What All Laboring Parents Can Learn From The Work Of Deaf Doulas

by Lisa A. Goldstein

“I want to see how both of you are doing,” doula Brittany Noschese says to an expecting mother. “How do you feel? Excited?” This question could be asked of any doula client, but this particular scenario is different. Noschese, along with her partner Ally Balsley, are Deaf doulas who communicate via American Sign Language (ASL), and cater to clients just like them.

Together, they run a business tailored to those clients, Hand Waves Birth Services, but hearing loss isn’t required in order to learn from this unique service. After all, everyone has the same goal once she’s in labor: to deliver a healthy baby. The journeys may vary, but the strategies are universally applicable.

You can see Noschese and Balsley at work in season 2, episode 4 of “Romper’s Doula Diaries,” in which they helped a second-time mother, Niesha, through a home birth. Although Niesha had an ASL interpreter present at her first birth, she wanted an advocate present the second go round.

Noschese herself did not have an interpreter present at any of her three births; she says she learned “the hard way” about everything from birth to breastfeeding to postpartum. In her work since, she has learned to tune into the needs of laboring people. For deaf or hearing women, the pre-frontal cortex dims its control during labor, and the limbic system takes over, as Pregnancy to Parenting Australia explains, resulting in instinctive, uninhibited behaviors. A birth advocate needs to know how to communicate with a mother in this altered state of consciousness.

Birth Partners Need To Understand Non-Verbal Communication

Even if you have a thoroughly researched birth plan and a practiced Lamaze partner, all bets are off once labor begins. “Communicating non-verbally is universal,” Balsley and Noschese say. Non-verbal communication is often used in exchange for words, including when eyes are closed. This type of communication is expressed in three ways: touch, facial expressions, and body language.

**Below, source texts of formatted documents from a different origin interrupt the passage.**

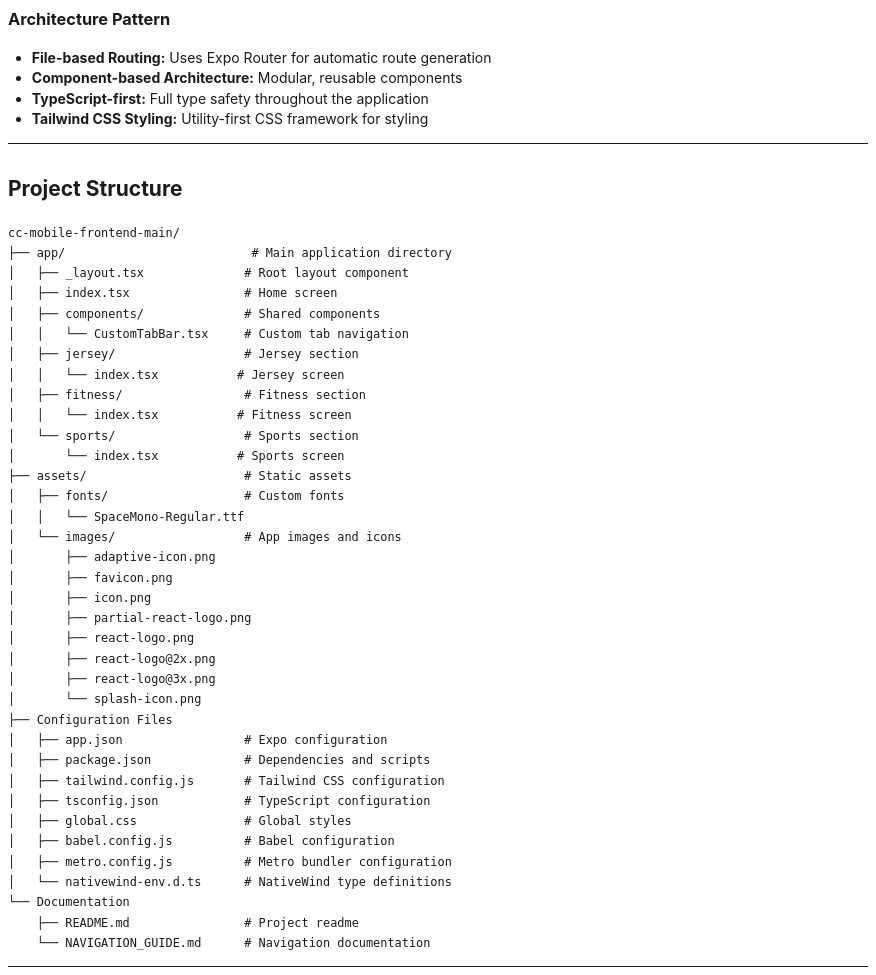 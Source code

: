 ### Architecture Pattern

- **File-based Routing:** Uses Expo Router for automatic route generation
- **Component-based Architecture:** Modular, reusable components
- **TypeScript-first:** Full type safety throughout the application
- **Tailwind CSS Styling:** Utility-first CSS framework for styling

---

## Project Structure

```
cc-mobile-frontend-main/
├── app/                          # Main application directory
│   ├── _layout.tsx              # Root layout component
│   ├── index.tsx                # Home screen
│   ├── components/              # Shared components
│   │   └── CustomTabBar.tsx     # Custom tab navigation
│   ├── jersey/                  # Jersey section
│   │   └── index.tsx           # Jersey screen
│   ├── fitness/                 # Fitness section
│   │   └── index.tsx           # Fitness screen
│   └── sports/                  # Sports section
│       └── index.tsx           # Sports screen
├── assets/                      # Static assets
│   ├── fonts/                   # Custom fonts
│   │   └── SpaceMono-Regular.ttf
│   └── images/                  # App images and icons
│       ├── adaptive-icon.png
│       ├── favicon.png
│       ├── icon.png
│       ├── partial-react-logo.png
│       ├── react-logo.png
│       ├── react-logo@2x.png
│       ├── react-logo@3x.png
│       └── splash-icon.png
├── Configuration Files
│   ├── app.json                 # Expo configuration
│   ├── package.json             # Dependencies and scripts
│   ├── tailwind.config.js       # Tailwind CSS configuration
│   ├── tsconfig.json            # TypeScript configuration
│   ├── global.css               # Global styles
│   ├── babel.config.js          # Babel configuration
│   ├── metro.config.js          # Metro bundler configuration
│   └── nativewind-env.d.ts      # NativeWind type definitions
└── Documentation
    ├── README.md                # Project readme
    └── NAVIGATION_GUIDE.md      # Navigation documentation
```

---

Body language — nods, gestures, moving from side to side — are some examples of communicating.

Tactile communication includes tapping, rubbing or squeezing certain body parts like an arm, leg, or back. If the birthing person has her eyes closed, blowing on her shoulder or somewhere on her body can help remind her to breathe.

Facial expressions like raising eyebrows or wiggling the nose can be an easy way to convey messages. Similarly, body language — nods, gestures, moving from side to side — are some examples of communicating.

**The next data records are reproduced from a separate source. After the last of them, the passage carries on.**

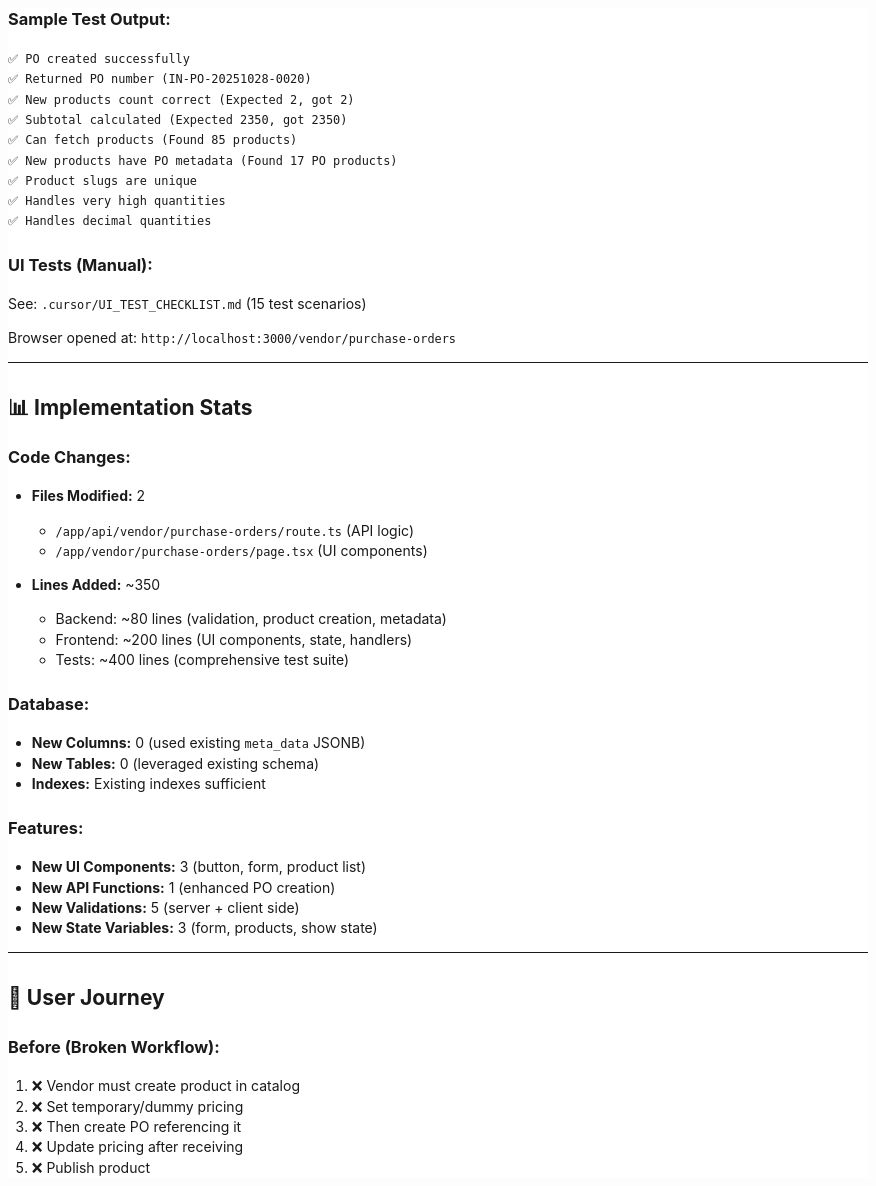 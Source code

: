 ### Sample Test Output:
```
✅ PO created successfully
✅ Returned PO number (IN-PO-20251028-0020)
✅ New products count correct (Expected 2, got 2)
✅ Subtotal calculated (Expected 2350, got 2350)
✅ Can fetch products (Found 85 products)
✅ New products have PO metadata (Found 17 PO products)
✅ Product slugs are unique
✅ Handles very high quantities
✅ Handles decimal quantities
```

### UI Tests (Manual):
See: `.cursor/UI_TEST_CHECKLIST.md` (15 test scenarios)

Browser opened at: `http://localhost:3000/vendor/purchase-orders`

---

## 📊 Implementation Stats

### Code Changes:
- **Files Modified:** 2
  - `/app/api/vendor/purchase-orders/route.ts` (API logic)
  - `/app/vendor/purchase-orders/page.tsx` (UI components)

- **Lines Added:** ~350
  - Backend: ~80 lines (validation, product creation, metadata)
  - Frontend: ~200 lines (UI components, state, handlers)
  - Tests: ~400 lines (comprehensive test suite)

### Database:
- **New Columns:** 0 (used existing `meta_data` JSONB)
- **New Tables:** 0 (leveraged existing schema)
- **Indexes:** Existing indexes sufficient

### Features:
- **New UI Components:** 3 (button, form, product list)
- **New API Functions:** 1 (enhanced PO creation)
- **New Validations:** 5 (server + client side)
- **New State Variables:** 3 (form, products, show state)

---

## 🎯 User Journey

### Before (Broken Workflow):
1. ❌ Vendor must create product in catalog
2. ❌ Set temporary/dummy pricing
3. ❌ Then create PO referencing it
4. ❌ Update pricing after receiving
5. ❌ Publish product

Think about all the wordless transactions you have daily; this is no different. Well, aside from also expelling a human baby from your body.

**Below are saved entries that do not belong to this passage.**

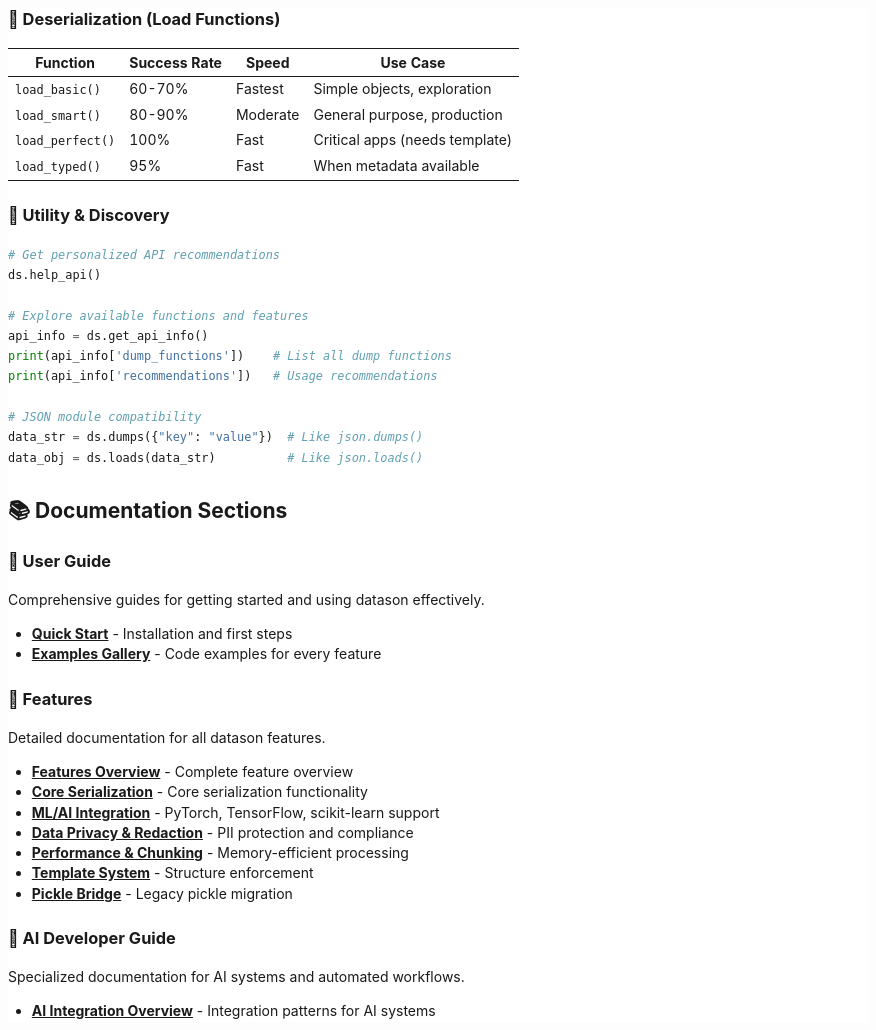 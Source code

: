 ### 🔹 Deserialization (Load Functions)

| Function | Success Rate | Speed | Use Case |
|----------|-------------|-------|----------|
| `load_basic()` | 60-70% | Fastest | Simple objects, exploration |
| `load_smart()` | 80-90% | Moderate | General purpose, production |
| `load_perfect()` | 100% | Fast | Critical apps (needs template) |
| `load_typed()` | 95% | Fast | When metadata available |

### 🔹 Utility & Discovery

```python
# Get personalized API recommendations
ds.help_api()

# Explore available functions and features
api_info = ds.get_api_info()
print(api_info['dump_functions'])    # List all dump functions
print(api_info['recommendations'])   # Usage recommendations

# JSON module compatibility
data_str = ds.dumps({"key": "value"})  # Like json.dumps()
data_obj = ds.loads(data_str)          # Like json.loads()
```

## 📚 Documentation Sections

### 📖 User Guide
Comprehensive guides for getting started and using datason effectively.

- **[Quick Start](user-guide/quick-start.md)** - Installation and first steps
- **[Examples Gallery](user-guide/examples/index.md)** - Code examples for every feature

### 🔧 Features
Detailed documentation for all datason features.

- **[Features Overview](features/index.md)** - Complete feature overview
- **[Core Serialization](features/core/index.md)** - Core serialization functionality
- **[ML/AI Integration](features/ml-ai/index.md)** - PyTorch, TensorFlow, scikit-learn support
- **[Data Privacy & Redaction](features/redaction.md)** - PII protection and compliance
- **[Performance & Chunking](features/performance/index.md)** - Memory-efficient processing
- **[Template System](features/template-deserialization/index.md)** - Structure enforcement
- **[Pickle Bridge](features/pickle-bridge/index.md)** - Legacy pickle migration

### 🤖 AI Developer Guide  
Specialized documentation for AI systems and automated workflows.

- **[AI Integration Overview](ai-guide/overview.md)** - Integration patterns for AI systems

Deaf people tend to be more visual and tactile, and they’re cut off from communication when their eyes are closed, so touch is especially important. Where and how this occurs boils down to comfort level and personal preference. “Discussing communication styles in prenatal meetings is recommended for everyone,” Balsley and Noschese say. Talk to your partner and doula or midwife about this!

You Deserve To Have An Advocate Present, No Matter Your Needs

Deaf individuals face various challenges in labor, from getting limited information to limited access to communication, and more. Because everyone deserves to make informed decisions and provide informed consent, it’s essential to be a full partner in the birth experience. As Deaf doulas, Balsley and Noschese understand the deaf experience and can advocate for families. They provide resources, explain and even expand upon anything families need to know in their primary language of ASL, and empower them to ask questions that lead to better understanding.

If you feel that your healthcare providers aren’t doing their jobs communication-wise, find someone else.

There are other lessons to be learned here: If English isn’t your first language, don’t hesitate to request an interpreter. If you feel that your healthcare providers aren’t doing their jobs communication-wise, find someone else. This is your birth experience; take ownership of it.

And go one step further. Be an advocate for others. “Try to understand that we live in a society with a system of oppression, and this unfortunately happens in the birthing world, too,” Balsley and Noschese say. “Persons with disabilities, of color, and/or within a social identity group and more are denied language, education, and opportunities on a daily basis. Be educated on informed consent and advocate for access for ALL.”

You Deserve To Be Given All The Information

Balsley and Noschese are often asked by other doulas how to best meet their deaf families’ needs. Their first response is “Representation matters.”

It’s important that the doula community understands that deaf families should have deaf doulas or should be offered the choice. If a doula knows any deaf doulas in the area, offer to refer the deaf family to the deaf doula. If there aren’t any deaf doulas, doulas who know ASL are the next best thing. If that doesn’t exist either, Balsley and Noschese encourage doulas to familiarize themselves with the deaf community and be involved while being mindful of their space.

“We also encourage them to ensure their families have access to communication and information, so that they experience birth as a new family welcoming a baby rather than as a deaf person/family welcoming a baby,” they say.

Hand Waves does more than just “doula,” as they also advocate for accessibility and better care and empower their families to know their rights. They truly value reproductive and birth justice within their community. And this, frankly, is what everyone should stand for as well.

“Our hearts are in what we do,” say Balsley and Noschese. “We love what we do-ula.”